Content starts

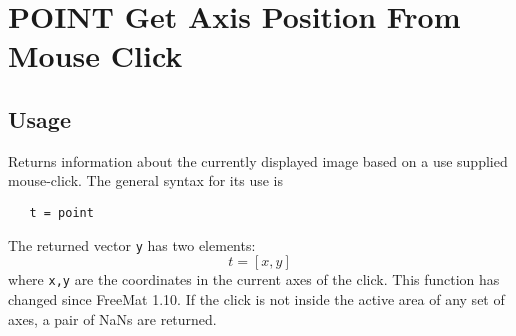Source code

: \section{POINT Get Axis Position From Mouse Click}

\subsection{Usage}

Returns information about the currently displayed image based on a use
supplied mouse-click.  The general syntax for its use is
\begin{verbatim}
   t = point
\end{verbatim}
The returned vector \verb|y| has two elements: 
\[
  t = [x,y]
\]
where \verb|x,y| are the coordinates in the current axes of the click.  This 
function has changed since FreeMat 1.10.  If the click is not inside the
active area of any set of axes, a pair of NaNs are returned.
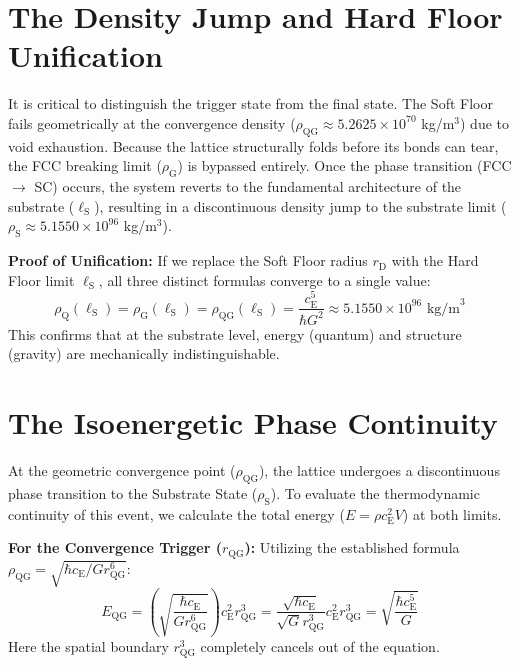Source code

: \section{The Density Jump and Hard Floor Unification}
It is critical to distinguish the trigger state from the final state. The Soft Floor fails geometrically at the convergence density ($\rho_{\mathrm{QG}} \approx 5.2625 \times 10^{70}$ kg/m$^3$) due to void exhaustion. Because the lattice structurally folds before its bonds can tear, the FCC breaking limit ($\rho_{\mathrm{G}}$) is bypassed entirely. Once the phase transition (FCC $\to$ SC) occurs, the system reverts to the fundamental architecture of the substrate ($\ell_{\mathrm{S}}$), resulting in a discontinuous density jump to the substrate limit ($\rho_{\mathrm{S}} \approx 5.1550 \times 10^{96}$ kg/m$^3$).

\noindent\textbf{Proof of Unification:} If we replace the Soft Floor radius $r_{\mathrm{D}}$ with the Hard Floor limit $\ell_{\mathrm{S}}$, all three distinct formulas converge to a single value:
\begin{equation}
    \rho_{\mathrm{Q}}(\ell_{\mathrm{S}}) = \rho_{\mathrm{G}}(\ell_{\mathrm{S}}) = \rho_{\mathrm{QG}}(\ell_{\mathrm{S}}) = \frac{c_{\mathrm{E}}^5}{\hbar G^2} \approx 5.1550 \times 10^{96} \text{ kg/m}^3
\end{equation}
This confirms that at the substrate level, energy (quantum) and structure (gravity) are mechanically indistinguishable.

\section{The Isoenergetic Phase Continuity}
At the geometric convergence point ($\rho_{\mathrm{QG}}$), the lattice undergoes a discontinuous phase transition to the Substrate State ($\rho_{\mathrm{S}}$). To evaluate the thermodynamic continuity of this event, we calculate the total energy ($E = \rho c_{\mathrm{E}}^2 V$) at both limits. 

\noindent\textbf{For the Convergence Trigger ($r_{\mathrm{QG}}$):} Utilizing the established formula $\rho_{\mathrm{QG}} = \sqrt{\hbar c_{\mathrm{E}} / G r_{\mathrm{QG}}^6}$:
\begin{equation}
    E_{\mathrm{QG}} = \left(\sqrt{\frac{\hbar c_{\mathrm{E}}}{G r_{\mathrm{QG}}^6}}\right) c_{\mathrm{E}}^2 r_{\mathrm{QG}}^3 = \frac{\sqrt{\hbar c_{\mathrm{E}}}}{\sqrt{G} r_{\mathrm{QG}}^3} c_{\mathrm{E}}^2 r_{\mathrm{QG}}^3 = \sqrt{\frac{\hbar c_{\mathrm{E}}^5}{G}}
\end{equation}
Here the spatial boundary $r_{\mathrm{QG}}^3$ completely cancels out of the equation.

Content ends

## Directions
Pick out every line above that contains the word "Unification" and copy it.

## Task result
: \section{The Density Jump and Hard Floor Unification}
\noindent\textbf{Proof of Unification:} If we replace the Soft Floor radius $r_{\mathrm{D}}$ with the Hard Floor limit $\ell_{\mathrm{S}}$, all three distinct formulas converge to a single value:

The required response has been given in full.